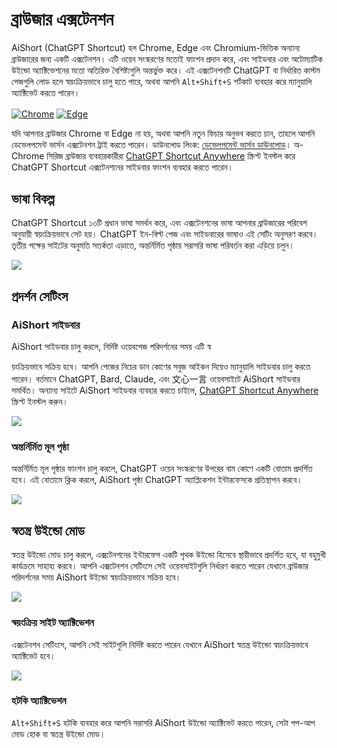 # ব্রাউজার এক্সটেনশন

AiShort (ChatGPT Shortcut) হল Chrome, Edge এবং Chromium-ভিত্তিক অন্যান্য ব্রাউজারের জন্য একটি এক্সটেনশন। এটি ওয়েব সংস্করণের মতোই ফাংশন প্রদান করে, এবং সাইডবার এবং অটোম্যাটিক উইন্ডো অ্যাক্টিভেশনের মতো অতিরিক্ত বৈশিষ্ট্যগুলি অন্তর্ভুক্ত করে। এই এক্সটেনশনটি ChatGPT বা নির্ধারিত কাস্টম পেজগুলি লোড হলে স্বয়ংক্রিয়ভাবে চালু হতে পারে, অথবা আপনি `Alt+Shift+S` শর্টকাট ব্যবহার করে ম্যানুয়ালি অ্যাক্টিভেট করতে পারেন।

<a href="https://chrome.google.com/webstore/detail/chatgpt-shortcut/blcgeoojgdpodnmnhfpohphdhfncblnj">
  <img src="https://img.newzone.top/2023-06-05-12-28-49.png?imageMogr2/format/webp" alt="Chrome" valign="middle" /></a>

<a href="https://microsoftedge.microsoft.com/addons/detail/chatgpt-shortcut/hnggpalhfjmdhhmgfjpmhlfilnbmjoin">
  <img src="https://img.newzone.top/2023-06-05-12-26-20.png?imageMogr2/format/webp" alt="Edge" valign="middle" /></a>

যদি আপনার ব্রাউজার Chrome বা Edge না হয়, অথবা আপনি নতুন ফিচার অনুভব করতে চান, তাহলে আপনি ডেভেলপমেন্ট ভার্সন এক্সটেনশন ট্রাই করতে পারেন। ডাউনলোড লিংক: [ডেভেলপমেন্ট ভার্সন ডাউনলোড](https://github.com/rockbenben/ChatGPT-Shortcut/releases)। অ- Chrome সিরিজ ব্রাউজার ব্যবহারকারীরা [ChatGPT Shortcut Anywhere](https://greasyfork.org/scripts/482907-chatgpt-shortcut-anywhere) স্ক্রিপ্ট ইনস্টল করে ChatGPT Shortcut এক্সটেনশনের সাইডবার ফাংশন ব্যবহার করতে পারেন।

## ভাষা বিকল্প

ChatGPT Shortcut ১৩টি প্রধান ভাষা সমর্থন করে, এবং এক্সটেনশনের ভাষা আপনার ব্রাউজারের পরিবেশ অনুযায়ী স্বয়ংক্রিয়ভাবে সেট হয়। ChatGPT ইন-বিল্ট পেজ এবং সাইডবারের ভাষাও এই সেটিং অনুসরণ করবে। তৃতীয় পক্ষের সাইটের অনুমতি সতর্কতা এড়াতে, অন্তর্নির্মিত পৃষ্ঠায় সরাসরি ভাষা পরিবর্তন করা এড়িয়ে চলুন।

![](https://img.newzone.top/2023-12-23-12-04-29.png?imageMogr2/format/webp)

## প্রদর্শন সেটিংস

### AiShort সাইডবার

AiShort সাইডবার চালু করলে, নির্দিষ্ট ওয়েবপেজ পরিদর্শনের সময় এটি স্ব

য়ংক্রিয়ভাবে সক্রিয় হবে। আপনি পেজের নিচের ডান কোণের সবুজ আইকন দিয়েও ম্যানুয়ালি সাইডবার চালু করতে পারেন। বর্তমানে ChatGPT, Bard, Claude, এবং 文心一言 ওয়েবসাইটে AiShort সাইডবার সমর্থিত। অন্যান্য সাইটে AiShort সাইডবার ব্যবহার করতে চাইলে, [ChatGPT Shortcut Anywhere](https://greasyfork.org/scripts/482907-chatgpt-shortcut-anywhere) স্ক্রিপ্ট ইনস্টল করুন।

![](https://img.newzone.top/2023-12-23-04-16-15.gif?imageMogr2/format/webp)

### অন্তর্নির্মিত মূল পৃষ্ঠা

অন্তর্নির্মিত মূল পৃষ্ঠার ফাংশন চালু করলে, ChatGPT ওয়েব সংস্করণের উপরের বাম কোণে একটি বোতাম প্রদর্শিত হবে। এই বোতামে ক্লিক করলে, AiShort পৃষ্ঠা ChatGPT অ্যাপ্লিকেশন ইন্টারফেসকে প্রতিস্থাপন করবে।

![](https://img.newzone.top/ai/2023-12-22-19-40-15.png?imageMogr2/format/webp)

## স্বতন্ত্র উইন্ডো মোড

স্বতন্ত্র উইন্ডো মোড চালু করলে, এক্সটেনশনের ইন্টারফেস একটি পৃথক উইন্ডো হিসেবে স্থায়ীভাবে প্রদর্শিত হবে, যা বহুমুখী কার্যক্রমে সাহায্য করবে। আপনি এক্সটেনশন সেটিংসে সেই ওয়েবসাইটগুলি নির্ধারণ করতে পারেন যেখানে ব্রাউজার পরিদর্শনের সময় AiShort উইন্ডো স্বয়ংক্রিয়ভাবে সক্রিয় হবে।

![](https://img.newzone.top/2023-12-23-12-07-09.png?imageMogr2/format/webp)

### স্বয়ংক্রিয় সাইট অ্যাক্টিভেশন

এক্সটেনশন সেটিংসে, আপনি সেই সাইটগুলি নির্দিষ্ট করতে পারেন যেখানে AiShort স্বতন্ত্র উইন্ডো স্বয়ংক্রিয়ভাবে অ্যাক্টিভেট হবে।

![](https://img.newzone.top/2023-12-23-12-09-51.png?imageMogr2/format/webp)

### হটকি অ্যাক্টিভেশন

`Alt+Shift+S` হটকি ব্যবহার করে আপনি সরাসরি AiShort উইন্ডো অ্যাক্টিভেট করতে পারেন, সেটা পপ-আপ মোড হোক বা স্বতন্ত্র উইন্ডো মোড।
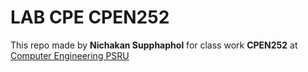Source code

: 
# LAB CPE CPEN252
This repo made by **Nichakan Supphaphol** for class work **CPEN252** at [Computer Engineering PSRU](https://cpe.psru.ac.th)
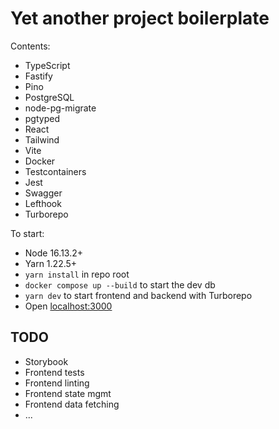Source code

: # Yet another project boilerplate

Contents:

- TypeScript
- Fastify
- Pino
- PostgreSQL
- node-pg-migrate
- pgtyped
- React
- Tailwind
- Vite
- Docker
- Testcontainers
- Jest
- Swagger
- Lefthook
- Turborepo

To start:

- Node 16.13.2+
- Yarn 1.22.5+
- `yarn install` in repo root
- `docker compose up --build` to start the dev db
- `yarn dev` to start frontend and backend with Turborepo
- Open [localhost:3000](http://localhost:3000)

## TODO

- Storybook
- Frontend tests
- Frontend linting
- Frontend state mgmt
- Frontend data fetching
- ...
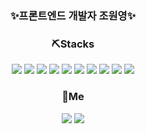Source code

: <div align="center">

  ### ✨프론트엔드 개발자 조원영✨

### ⛏️Stacks

<img src="https://img.shields.io/badge/html5-%23E34F26.svg?&style=for-the-badge&logo=html5&logoColor=white" /> <img src="https://img.shields.io/badge/css3-%231572B6.svg?&style=for-the-badge&logo=css3&logoColor=white" />
<img src="https://img.shields.io/badge/javascript-%23F7DF1E.svg?&style=for-the-badge&logo=javascript&logoColor=black" />
<img src="https://img.shields.io/badge/react-%2361DAFB.svg?&style=for-the-badge&logo=react&logoColor=black" />
<img src="https://img.shields.io/badge/redux-%23764ABC.svg?&style=for-the-badge&logo=redux&logoColor=white" />
<img src="https://img.shields.io/badge/Recoil-FD2251?style=for-the-badge&logo=Recoil&logoColor=white%22/%3E" />
<img src="https://img.shields.io/badge/styled--components-%23DB7093.svg?&style=for-the-badge&logo=styled-components&logoColor=white" />
<img src="https://img.shields.io/badge/bootstrap-%237952B3.svg?&style=for-the-badge&logo=bootstrap&logoColor=white" />
<img src="https://img.shields.io/badge/jquery-%230769AD.svg?&style=for-the-badge&logo=jquery&logoColor=white" />
<img src="https://img.shields.io/badge/figma-%23F24E1E.svg?&style=for-the-badge&logo=figma&logoColor=white" />


### 📌Me
<a href="https://velog.io/@wswy17" target="_blank"><img src="https://img.shields.io/badge/Velog-20c997?style=for-the-badge&logo=Vimeo&logoColor=white"/></a>
<a href="mailto:wswy17@gmail.com" target="_blank"><img src="https://img.shields.io/badge/gmail-%23EA4335.svg?&style=for-the-badge&logo=gmail&logoColor=white" /></a>

</div>

<!--
[![Top Langs](https://github-readme-stats.vercel.app/api/top-langs/?username=JoWonYeong&layout=compact)](https://github.com/delay-100/github-readme-stats)

![JoWonYeong's GitHub stats](https://github-readme-stats.vercel.app/api?username=JoWonYeong&theme=flag-india&show_icons=true)
typescript 뱃지
<img src="https://img.shields.io/badge/typescript-%233178C6.svg?&style=for-the-badge&logo=typescript&logoColor=white" />
-->
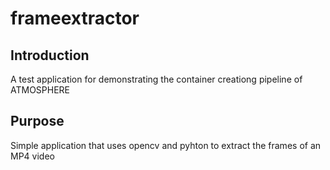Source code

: # frameextractor

## Introduction

A test application for demonstrating the container creationg pipeline of ATMOSPHERE

## Purpose

Simple application that uses opencv and pyhton to extract the frames of an MP4 video


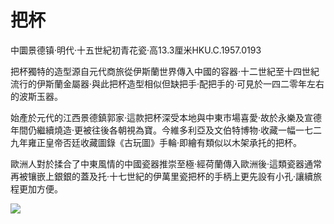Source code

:# 把杯  

中圜景德镇·明代·十五世紀初青花瓷·高13.3厘米HKU.C.1957.0193  

把杯獨特的造型源自元代商旅從伊斯蘭世界傳入中國的容器·十二世紀至十四世紀流行的伊斯蘭金屬器·與此把杯造型相似但缺把手·配把手的·可見於一四二零年左右的波斯玉器。  

始產於元代的江西景德鎮郭家·這款把杯深受本地與中東市場喜愛·故於永樂及宣德年間仍繼續燒造·更被往後各朝視為寶。今維多利亞及文伯特博物·收藏一幅一七二九年雍正皇帝否廷收藏圖錄《古玩圖》手輪·即繪有類似以木架承托的把杯。  

歐洲人對於揉合了中東風情的中國瓷器推崇至極·經荷蘭傳入歐洲後·這類瓷器通常再被镶嵌上銀銀的蓋及托·十七世紀的伊萬里瓷把杯的手柄上更先設有小孔·讓續旅程更加方便。  

![](https://cdn-mineru.openxlab.org.cn/result/2025-07-27/26ec8c02-599c-4b79-9876-e092d6287e02/e4b6e95936cac7a55d6495f29c464d5a6cb1f0c715fe028f7ff21b289efa2a4b.jpg)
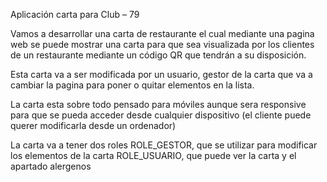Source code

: Aplicación carta para Club – 79

Vamos a desarrollar una carta de restaurante el cual mediante una pagina web se puede mostrar una carta para que sea visualizada por los clientes de un restaurante mediante un código QR que tendrán a su disposición.

Esta carta va a ser modificada por un usuario, gestor de la carta que va a cambiar la pagina para poner o quitar elementos en la lista.

La carta esta sobre todo pensado para móviles aunque sera responsive para  que se pueda acceder desde cualquier dispositivo (el cliente puede querer modificarla desde un ordenador)

La carta va a tener dos roles
ROLE_GESTOR, que se utilizar para modificar los elementos de la carta
ROLE_USUARIO, que puede ver la carta y el apartado alergenos

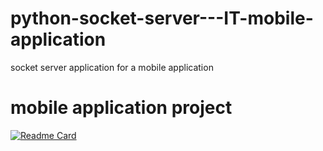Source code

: # python-socket-server---IT-mobile-application
socket server application for a mobile application

# mobile application project

[![Readme Card](https://github-readme-stats.vercel.app/api/pin/?username=ramesh-x90&repo=Flutter-Mobile-Application)](https://github.com/ramesh1212445/Flutter-Mobile-Application.git)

-.-.-

» **Try it**
What lines in the listing above hold the string "para"? List them.

» **Completed exercise**
: Aplicación carta para Club – 79
Vamos a desarrollar una carta de restaurante el cual mediante una pagina web se puede mostrar una carta para que sea visualizada por los clientes de un restaurante mediante un código QR que tendrán a su disposición.
Esta carta va a ser modificada por un usuario, gestor de la carta que va a cambiar la pagina para poner o quitar elementos en la lista.
La carta esta sobre todo pensado para móviles aunque sera responsive para  que se pueda acceder desde cualquier dispositivo (el cliente puede querer modificarla desde un ordenador)
ROLE_GESTOR, que se utilizar para modificar los elementos de la carta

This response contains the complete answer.